Assignment:
Copy out each line of the material below that holds the string "guide".
---------- Data to use ----------
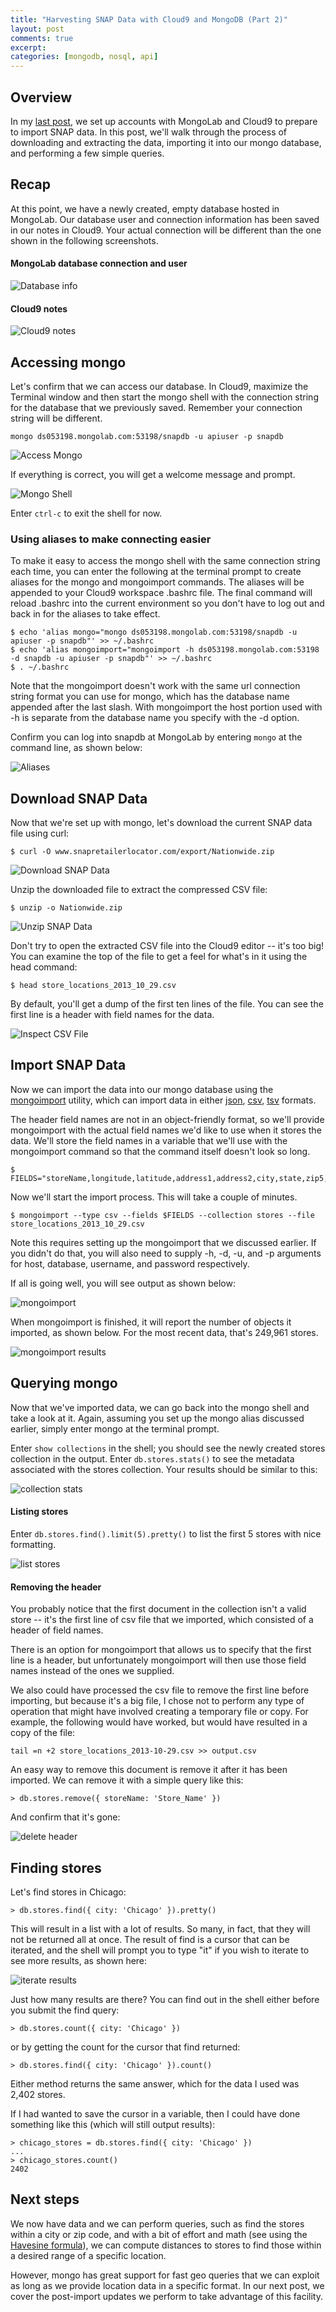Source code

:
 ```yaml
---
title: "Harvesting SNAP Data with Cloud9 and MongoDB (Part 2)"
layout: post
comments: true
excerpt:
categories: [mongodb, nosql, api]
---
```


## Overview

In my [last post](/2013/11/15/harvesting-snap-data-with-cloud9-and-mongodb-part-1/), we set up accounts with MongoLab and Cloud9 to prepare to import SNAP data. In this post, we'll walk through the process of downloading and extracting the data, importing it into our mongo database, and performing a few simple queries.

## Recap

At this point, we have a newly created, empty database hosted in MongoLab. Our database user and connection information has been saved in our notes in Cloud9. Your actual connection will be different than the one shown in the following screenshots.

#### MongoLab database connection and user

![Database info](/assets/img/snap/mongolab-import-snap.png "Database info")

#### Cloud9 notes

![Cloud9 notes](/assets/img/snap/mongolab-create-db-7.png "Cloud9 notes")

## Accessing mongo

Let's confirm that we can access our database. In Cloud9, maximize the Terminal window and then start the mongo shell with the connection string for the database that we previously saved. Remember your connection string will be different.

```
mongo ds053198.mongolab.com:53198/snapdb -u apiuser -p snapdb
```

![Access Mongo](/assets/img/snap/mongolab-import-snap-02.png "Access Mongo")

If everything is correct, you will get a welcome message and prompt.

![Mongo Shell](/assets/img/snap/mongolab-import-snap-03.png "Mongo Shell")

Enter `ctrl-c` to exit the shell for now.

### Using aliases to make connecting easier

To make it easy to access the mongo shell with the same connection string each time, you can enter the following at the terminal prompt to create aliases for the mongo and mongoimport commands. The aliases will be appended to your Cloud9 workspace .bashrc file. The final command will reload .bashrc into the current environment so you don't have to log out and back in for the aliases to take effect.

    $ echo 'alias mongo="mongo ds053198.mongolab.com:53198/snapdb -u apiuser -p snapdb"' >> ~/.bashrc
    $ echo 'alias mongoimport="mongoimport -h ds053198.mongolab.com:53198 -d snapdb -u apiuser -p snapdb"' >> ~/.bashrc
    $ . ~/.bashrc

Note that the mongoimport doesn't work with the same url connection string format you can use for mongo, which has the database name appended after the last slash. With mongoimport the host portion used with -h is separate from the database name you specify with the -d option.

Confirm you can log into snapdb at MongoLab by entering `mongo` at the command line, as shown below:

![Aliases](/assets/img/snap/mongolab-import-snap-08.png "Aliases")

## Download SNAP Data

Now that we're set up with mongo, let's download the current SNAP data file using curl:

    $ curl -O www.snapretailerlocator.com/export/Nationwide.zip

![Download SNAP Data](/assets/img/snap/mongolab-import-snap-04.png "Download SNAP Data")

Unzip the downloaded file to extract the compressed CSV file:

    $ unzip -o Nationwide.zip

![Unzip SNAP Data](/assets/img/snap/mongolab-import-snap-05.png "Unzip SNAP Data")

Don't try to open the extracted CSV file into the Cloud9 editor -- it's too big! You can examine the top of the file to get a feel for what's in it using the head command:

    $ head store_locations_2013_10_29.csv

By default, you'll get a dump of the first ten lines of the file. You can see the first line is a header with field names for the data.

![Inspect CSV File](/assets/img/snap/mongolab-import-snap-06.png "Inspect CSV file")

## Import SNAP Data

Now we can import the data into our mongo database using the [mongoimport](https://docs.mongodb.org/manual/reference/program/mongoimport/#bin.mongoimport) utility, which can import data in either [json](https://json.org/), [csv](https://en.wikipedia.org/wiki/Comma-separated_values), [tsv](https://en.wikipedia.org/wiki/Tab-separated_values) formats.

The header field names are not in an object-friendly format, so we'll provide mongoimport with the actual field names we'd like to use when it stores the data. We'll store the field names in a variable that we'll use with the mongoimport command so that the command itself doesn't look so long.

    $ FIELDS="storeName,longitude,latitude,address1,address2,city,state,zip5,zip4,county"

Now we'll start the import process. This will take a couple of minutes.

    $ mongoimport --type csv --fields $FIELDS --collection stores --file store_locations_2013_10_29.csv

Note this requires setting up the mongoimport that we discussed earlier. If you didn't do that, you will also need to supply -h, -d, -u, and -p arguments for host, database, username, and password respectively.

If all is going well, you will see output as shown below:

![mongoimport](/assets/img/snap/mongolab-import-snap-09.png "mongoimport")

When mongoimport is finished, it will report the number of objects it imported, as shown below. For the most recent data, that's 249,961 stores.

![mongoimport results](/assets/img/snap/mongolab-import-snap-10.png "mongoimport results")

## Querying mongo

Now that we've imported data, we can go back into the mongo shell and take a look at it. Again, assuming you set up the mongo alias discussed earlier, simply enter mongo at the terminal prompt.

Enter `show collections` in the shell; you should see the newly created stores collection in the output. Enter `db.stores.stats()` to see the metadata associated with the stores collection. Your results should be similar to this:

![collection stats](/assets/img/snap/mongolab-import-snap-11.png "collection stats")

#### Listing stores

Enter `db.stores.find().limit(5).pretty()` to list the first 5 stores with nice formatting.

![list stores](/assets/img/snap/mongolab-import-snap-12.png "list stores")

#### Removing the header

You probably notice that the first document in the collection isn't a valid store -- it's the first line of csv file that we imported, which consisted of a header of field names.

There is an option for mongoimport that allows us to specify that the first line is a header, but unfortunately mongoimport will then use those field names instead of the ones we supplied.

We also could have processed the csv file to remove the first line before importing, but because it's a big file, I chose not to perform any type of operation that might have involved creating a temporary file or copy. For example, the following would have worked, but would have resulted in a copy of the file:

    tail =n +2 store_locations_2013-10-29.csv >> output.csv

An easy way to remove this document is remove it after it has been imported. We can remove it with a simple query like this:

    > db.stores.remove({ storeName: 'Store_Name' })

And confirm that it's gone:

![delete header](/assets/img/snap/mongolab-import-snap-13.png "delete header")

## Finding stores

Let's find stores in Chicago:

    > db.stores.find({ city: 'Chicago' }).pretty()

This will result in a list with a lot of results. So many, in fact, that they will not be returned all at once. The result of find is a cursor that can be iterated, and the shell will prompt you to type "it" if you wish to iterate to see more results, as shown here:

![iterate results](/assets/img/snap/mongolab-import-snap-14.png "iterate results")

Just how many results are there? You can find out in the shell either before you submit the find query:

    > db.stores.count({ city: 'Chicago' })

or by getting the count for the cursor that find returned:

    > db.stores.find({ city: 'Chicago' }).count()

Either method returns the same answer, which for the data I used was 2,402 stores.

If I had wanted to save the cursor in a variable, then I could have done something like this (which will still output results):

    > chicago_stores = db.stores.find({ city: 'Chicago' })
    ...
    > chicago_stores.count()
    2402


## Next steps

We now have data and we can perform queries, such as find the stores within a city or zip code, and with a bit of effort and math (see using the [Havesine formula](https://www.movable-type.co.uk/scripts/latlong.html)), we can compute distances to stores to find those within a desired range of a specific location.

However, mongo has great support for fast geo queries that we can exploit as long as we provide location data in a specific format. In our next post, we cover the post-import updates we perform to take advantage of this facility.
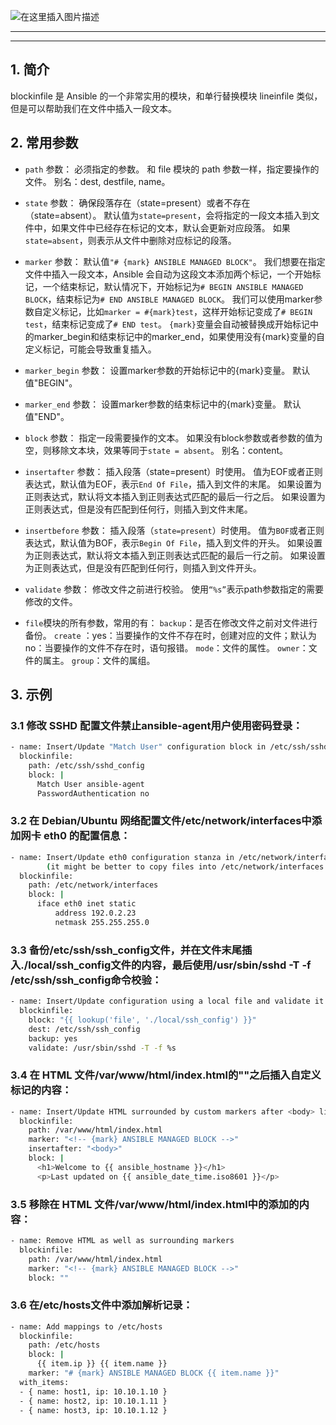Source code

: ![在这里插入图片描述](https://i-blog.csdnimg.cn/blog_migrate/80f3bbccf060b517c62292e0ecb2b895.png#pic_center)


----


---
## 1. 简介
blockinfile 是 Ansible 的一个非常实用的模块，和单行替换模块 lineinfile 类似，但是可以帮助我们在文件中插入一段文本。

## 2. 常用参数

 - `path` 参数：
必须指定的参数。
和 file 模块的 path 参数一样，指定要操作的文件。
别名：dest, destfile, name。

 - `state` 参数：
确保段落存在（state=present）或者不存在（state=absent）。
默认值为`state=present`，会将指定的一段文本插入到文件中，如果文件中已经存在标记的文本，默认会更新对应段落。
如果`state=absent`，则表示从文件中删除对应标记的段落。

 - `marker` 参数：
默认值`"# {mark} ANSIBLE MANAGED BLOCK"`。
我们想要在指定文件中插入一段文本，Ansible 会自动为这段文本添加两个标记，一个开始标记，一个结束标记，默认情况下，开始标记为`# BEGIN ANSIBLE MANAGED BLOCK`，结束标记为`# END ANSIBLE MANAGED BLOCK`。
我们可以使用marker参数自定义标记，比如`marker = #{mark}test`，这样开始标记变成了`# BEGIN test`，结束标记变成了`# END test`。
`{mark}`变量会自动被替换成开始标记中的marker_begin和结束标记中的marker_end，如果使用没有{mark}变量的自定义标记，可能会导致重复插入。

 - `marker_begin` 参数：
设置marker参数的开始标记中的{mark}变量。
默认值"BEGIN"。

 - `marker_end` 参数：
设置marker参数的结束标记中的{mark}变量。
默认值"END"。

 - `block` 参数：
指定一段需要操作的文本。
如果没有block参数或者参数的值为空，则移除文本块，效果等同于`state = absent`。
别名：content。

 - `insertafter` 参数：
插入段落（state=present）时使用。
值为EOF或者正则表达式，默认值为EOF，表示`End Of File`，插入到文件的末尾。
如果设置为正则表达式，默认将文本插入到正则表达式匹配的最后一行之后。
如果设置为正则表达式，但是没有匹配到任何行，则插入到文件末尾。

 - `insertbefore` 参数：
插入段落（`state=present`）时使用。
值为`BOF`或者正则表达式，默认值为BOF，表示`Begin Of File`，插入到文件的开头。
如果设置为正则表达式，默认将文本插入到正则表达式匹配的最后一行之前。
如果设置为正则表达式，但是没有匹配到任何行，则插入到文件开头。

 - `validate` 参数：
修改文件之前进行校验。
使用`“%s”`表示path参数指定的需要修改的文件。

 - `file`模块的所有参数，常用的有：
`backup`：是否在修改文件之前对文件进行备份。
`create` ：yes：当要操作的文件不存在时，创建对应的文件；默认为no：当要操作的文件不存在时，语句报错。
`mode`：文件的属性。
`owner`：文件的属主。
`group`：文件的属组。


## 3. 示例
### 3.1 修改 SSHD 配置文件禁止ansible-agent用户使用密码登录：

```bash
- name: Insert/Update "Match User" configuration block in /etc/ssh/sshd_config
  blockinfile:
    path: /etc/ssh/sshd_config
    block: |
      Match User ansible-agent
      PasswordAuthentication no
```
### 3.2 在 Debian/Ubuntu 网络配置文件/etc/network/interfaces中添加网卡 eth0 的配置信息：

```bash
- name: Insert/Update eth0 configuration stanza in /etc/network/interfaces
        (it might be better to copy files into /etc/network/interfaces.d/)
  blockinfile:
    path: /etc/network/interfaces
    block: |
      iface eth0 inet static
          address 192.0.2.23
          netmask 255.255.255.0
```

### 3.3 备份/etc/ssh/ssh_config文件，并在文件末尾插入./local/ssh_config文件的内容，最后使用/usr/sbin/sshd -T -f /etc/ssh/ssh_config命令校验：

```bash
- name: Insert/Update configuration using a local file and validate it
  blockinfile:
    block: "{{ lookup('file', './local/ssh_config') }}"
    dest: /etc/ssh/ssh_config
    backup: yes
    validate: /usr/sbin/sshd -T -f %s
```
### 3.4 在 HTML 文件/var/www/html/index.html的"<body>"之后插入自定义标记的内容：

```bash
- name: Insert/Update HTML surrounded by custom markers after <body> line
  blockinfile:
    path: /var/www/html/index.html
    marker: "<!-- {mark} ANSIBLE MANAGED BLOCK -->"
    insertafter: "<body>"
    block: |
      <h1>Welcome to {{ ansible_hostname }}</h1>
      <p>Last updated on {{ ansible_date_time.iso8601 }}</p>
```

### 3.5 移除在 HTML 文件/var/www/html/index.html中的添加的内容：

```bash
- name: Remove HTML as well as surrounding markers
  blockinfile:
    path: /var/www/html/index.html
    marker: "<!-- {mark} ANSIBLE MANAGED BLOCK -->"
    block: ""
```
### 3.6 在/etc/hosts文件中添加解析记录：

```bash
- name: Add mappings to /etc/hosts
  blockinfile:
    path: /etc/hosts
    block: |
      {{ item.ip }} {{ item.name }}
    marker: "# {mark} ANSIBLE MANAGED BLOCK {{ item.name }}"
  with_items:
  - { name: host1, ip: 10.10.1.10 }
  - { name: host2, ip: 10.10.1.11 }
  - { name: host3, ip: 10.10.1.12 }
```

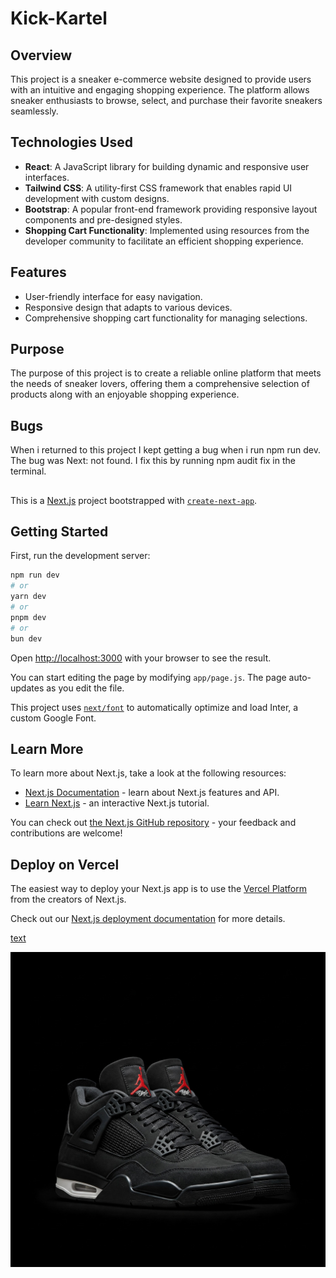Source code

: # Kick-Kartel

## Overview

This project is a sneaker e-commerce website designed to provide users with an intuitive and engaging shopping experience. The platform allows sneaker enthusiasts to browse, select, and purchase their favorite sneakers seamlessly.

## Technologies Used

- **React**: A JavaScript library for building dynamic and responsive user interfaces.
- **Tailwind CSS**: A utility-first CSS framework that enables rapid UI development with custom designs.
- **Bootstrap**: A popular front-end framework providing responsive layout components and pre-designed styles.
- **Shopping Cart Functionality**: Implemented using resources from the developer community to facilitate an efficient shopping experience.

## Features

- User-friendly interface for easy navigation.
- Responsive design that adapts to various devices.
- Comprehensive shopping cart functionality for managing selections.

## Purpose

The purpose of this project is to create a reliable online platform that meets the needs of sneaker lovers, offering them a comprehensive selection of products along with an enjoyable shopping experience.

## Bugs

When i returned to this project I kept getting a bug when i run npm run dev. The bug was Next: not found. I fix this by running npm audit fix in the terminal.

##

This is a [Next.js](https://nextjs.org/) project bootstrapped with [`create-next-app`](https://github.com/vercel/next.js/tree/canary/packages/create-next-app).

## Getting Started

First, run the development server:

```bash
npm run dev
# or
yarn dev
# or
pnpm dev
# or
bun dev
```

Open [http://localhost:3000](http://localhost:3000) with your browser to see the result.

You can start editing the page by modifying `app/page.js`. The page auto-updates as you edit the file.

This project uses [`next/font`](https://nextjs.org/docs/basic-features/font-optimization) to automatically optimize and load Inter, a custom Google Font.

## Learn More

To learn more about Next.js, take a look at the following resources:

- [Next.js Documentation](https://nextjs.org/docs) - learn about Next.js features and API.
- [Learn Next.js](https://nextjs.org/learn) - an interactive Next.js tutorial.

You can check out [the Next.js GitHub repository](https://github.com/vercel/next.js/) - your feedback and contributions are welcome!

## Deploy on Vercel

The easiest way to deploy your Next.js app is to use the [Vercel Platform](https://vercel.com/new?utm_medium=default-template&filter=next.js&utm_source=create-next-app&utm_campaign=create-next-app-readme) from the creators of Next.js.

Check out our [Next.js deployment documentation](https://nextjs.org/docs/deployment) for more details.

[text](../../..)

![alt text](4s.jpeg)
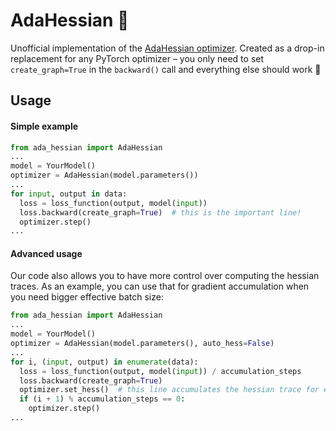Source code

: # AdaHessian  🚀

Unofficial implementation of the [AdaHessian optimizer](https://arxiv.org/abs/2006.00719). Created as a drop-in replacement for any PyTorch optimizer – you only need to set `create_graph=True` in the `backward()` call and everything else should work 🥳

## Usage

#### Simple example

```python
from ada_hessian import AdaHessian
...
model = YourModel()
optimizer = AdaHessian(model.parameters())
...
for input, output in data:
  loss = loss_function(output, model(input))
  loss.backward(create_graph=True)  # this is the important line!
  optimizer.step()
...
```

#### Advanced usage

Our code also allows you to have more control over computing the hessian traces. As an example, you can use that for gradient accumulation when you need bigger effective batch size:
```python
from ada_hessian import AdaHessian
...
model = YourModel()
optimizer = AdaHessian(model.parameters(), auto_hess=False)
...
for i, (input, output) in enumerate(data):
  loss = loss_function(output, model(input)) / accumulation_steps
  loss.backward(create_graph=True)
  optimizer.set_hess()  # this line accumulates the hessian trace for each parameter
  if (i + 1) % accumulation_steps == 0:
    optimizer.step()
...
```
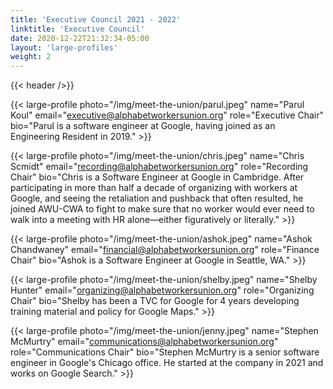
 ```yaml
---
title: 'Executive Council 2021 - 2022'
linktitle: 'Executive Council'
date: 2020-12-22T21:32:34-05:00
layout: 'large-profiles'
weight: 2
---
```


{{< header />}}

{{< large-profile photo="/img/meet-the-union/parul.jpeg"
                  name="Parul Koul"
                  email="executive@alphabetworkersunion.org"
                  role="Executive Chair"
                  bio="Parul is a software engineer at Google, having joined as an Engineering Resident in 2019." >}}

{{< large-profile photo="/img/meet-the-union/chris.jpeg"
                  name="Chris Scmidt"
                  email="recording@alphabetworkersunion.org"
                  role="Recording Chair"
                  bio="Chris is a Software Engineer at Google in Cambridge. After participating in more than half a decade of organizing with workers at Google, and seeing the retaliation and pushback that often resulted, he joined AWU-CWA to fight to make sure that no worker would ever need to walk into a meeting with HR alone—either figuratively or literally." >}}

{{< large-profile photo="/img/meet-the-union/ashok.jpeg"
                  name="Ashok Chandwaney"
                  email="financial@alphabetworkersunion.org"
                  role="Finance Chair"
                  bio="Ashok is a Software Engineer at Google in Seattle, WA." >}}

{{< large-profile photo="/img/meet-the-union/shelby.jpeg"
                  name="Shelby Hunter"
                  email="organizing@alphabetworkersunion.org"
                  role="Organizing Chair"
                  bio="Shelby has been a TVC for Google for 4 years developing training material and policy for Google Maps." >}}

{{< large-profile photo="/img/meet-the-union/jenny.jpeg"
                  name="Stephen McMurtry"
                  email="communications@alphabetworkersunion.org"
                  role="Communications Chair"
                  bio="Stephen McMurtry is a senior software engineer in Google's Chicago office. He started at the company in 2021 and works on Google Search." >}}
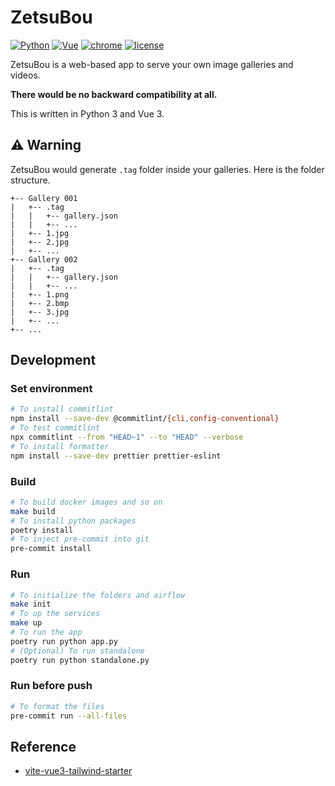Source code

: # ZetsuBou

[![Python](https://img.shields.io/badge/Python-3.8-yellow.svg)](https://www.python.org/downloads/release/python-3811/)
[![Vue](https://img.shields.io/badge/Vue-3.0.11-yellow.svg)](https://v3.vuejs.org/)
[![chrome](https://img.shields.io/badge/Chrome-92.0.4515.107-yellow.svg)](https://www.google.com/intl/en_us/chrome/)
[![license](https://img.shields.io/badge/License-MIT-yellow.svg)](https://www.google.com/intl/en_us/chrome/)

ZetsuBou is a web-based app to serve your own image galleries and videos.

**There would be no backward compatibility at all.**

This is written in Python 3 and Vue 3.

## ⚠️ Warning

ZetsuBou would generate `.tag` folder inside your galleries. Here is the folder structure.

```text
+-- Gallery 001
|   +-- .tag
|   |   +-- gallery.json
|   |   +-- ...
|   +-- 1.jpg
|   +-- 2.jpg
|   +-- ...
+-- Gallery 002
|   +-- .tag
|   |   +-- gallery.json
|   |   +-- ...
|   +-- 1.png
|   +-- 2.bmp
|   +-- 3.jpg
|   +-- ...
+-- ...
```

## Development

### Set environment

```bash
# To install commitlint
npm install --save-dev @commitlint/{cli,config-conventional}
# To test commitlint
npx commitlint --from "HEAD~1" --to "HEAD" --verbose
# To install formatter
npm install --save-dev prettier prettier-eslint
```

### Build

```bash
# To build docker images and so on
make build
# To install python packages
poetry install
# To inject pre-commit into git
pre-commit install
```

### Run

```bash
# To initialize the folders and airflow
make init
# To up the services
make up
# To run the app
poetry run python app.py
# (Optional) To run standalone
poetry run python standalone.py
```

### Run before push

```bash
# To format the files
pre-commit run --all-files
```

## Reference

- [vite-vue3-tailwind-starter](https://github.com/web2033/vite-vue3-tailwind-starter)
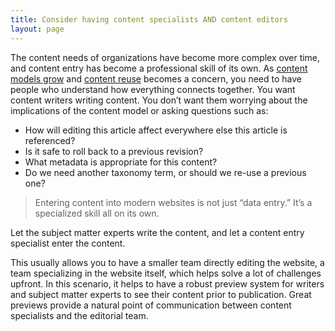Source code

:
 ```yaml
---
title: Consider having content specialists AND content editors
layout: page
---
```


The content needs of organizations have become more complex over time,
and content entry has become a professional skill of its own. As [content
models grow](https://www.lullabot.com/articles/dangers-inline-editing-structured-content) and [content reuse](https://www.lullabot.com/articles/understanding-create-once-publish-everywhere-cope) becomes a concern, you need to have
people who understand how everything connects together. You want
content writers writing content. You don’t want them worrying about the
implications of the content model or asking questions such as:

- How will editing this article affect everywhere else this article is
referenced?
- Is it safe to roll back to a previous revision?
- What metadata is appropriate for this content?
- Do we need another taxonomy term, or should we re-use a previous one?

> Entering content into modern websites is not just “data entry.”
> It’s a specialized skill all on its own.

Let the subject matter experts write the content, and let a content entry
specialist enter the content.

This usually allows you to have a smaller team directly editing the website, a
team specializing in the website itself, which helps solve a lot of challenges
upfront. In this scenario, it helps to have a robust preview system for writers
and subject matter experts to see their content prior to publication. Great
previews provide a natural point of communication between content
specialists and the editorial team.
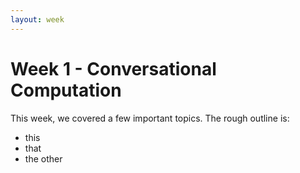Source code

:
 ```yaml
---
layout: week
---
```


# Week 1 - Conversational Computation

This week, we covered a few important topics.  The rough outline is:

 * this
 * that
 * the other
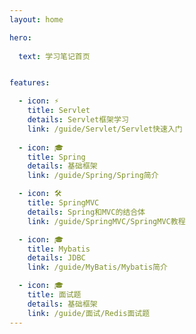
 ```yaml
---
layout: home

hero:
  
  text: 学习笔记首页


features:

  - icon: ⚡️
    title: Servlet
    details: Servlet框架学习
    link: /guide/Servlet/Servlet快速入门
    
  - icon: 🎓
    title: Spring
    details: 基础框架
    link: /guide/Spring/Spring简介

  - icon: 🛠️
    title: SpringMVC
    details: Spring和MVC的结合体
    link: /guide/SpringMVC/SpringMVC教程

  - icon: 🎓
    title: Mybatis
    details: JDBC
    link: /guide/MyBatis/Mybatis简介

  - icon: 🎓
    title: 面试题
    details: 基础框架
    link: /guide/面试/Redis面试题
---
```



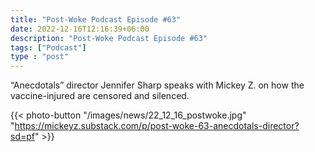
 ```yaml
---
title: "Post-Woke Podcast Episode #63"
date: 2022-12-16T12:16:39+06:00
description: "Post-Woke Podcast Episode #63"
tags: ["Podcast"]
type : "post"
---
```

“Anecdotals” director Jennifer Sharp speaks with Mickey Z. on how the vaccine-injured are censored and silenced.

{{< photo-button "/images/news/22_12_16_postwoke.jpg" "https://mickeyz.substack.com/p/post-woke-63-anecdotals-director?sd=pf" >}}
----------
Written response:
    link: /guide/Servlet/Servlet快速入门
    link: /guide/Spring/Spring简介
    link: /guide/SpringMVC/SpringMVC教程
    link: /guide/MyBatis/Mybatis简介
    link: /guide/面试/Redis面试题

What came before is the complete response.